==== Records for the task ====

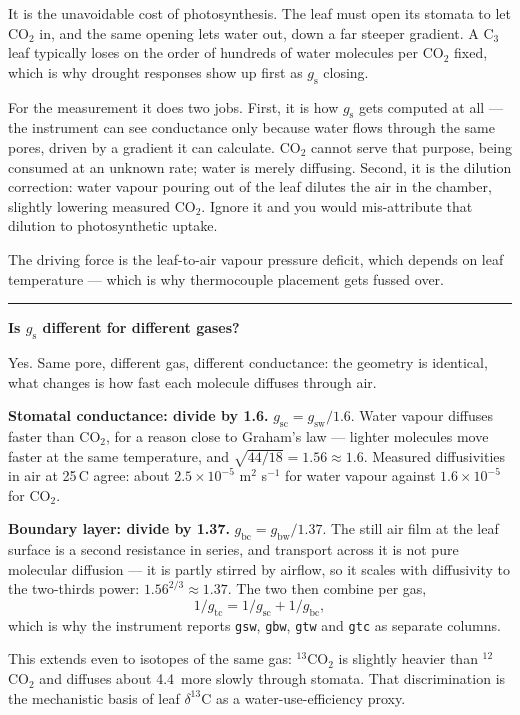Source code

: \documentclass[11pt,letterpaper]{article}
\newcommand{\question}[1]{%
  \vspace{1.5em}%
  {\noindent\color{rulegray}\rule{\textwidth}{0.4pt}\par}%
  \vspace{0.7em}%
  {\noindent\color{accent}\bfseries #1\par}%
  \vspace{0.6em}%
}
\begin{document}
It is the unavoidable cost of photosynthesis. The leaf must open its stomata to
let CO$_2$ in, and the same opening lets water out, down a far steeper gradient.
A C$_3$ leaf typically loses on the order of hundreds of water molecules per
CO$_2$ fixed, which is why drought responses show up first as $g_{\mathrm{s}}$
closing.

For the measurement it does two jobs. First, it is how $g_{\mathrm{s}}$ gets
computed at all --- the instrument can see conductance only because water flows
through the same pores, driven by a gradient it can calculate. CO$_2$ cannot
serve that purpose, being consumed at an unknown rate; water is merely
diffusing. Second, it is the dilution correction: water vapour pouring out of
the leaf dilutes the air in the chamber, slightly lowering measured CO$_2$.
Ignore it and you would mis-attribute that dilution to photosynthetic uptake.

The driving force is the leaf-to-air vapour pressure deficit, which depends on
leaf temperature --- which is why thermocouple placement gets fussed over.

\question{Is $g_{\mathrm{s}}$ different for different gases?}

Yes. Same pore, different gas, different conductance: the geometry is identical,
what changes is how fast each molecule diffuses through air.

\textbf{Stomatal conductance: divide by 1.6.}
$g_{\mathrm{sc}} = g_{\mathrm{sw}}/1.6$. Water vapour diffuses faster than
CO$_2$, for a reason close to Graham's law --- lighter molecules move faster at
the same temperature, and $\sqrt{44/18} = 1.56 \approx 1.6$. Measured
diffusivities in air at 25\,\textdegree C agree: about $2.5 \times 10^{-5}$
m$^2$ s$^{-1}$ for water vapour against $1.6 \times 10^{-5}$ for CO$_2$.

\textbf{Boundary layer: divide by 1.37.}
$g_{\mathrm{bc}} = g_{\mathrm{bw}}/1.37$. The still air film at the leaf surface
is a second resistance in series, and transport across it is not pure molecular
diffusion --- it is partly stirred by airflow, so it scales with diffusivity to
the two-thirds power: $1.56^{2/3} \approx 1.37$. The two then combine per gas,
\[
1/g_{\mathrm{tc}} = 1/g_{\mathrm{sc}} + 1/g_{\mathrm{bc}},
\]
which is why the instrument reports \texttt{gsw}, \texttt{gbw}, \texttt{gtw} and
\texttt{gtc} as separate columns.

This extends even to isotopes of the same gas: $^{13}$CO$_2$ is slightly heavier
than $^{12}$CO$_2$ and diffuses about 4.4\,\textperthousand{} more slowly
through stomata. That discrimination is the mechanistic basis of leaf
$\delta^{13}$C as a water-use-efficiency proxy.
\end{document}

====

Work to be completed
Once you find the line with "different for different" above, print it and every line after it up to and including the line with "conductance: divide by", exactly as written and nothing else.

Answer below
\question{Is $g_{\mathrm{s}}$ different for different gases?}

Yes. Same pore, different gas, different conductance: the geometry is identical,
what changes is how fast each molecule diffuses through air.

\textbf{Stomatal conductance: divide by 1.6.}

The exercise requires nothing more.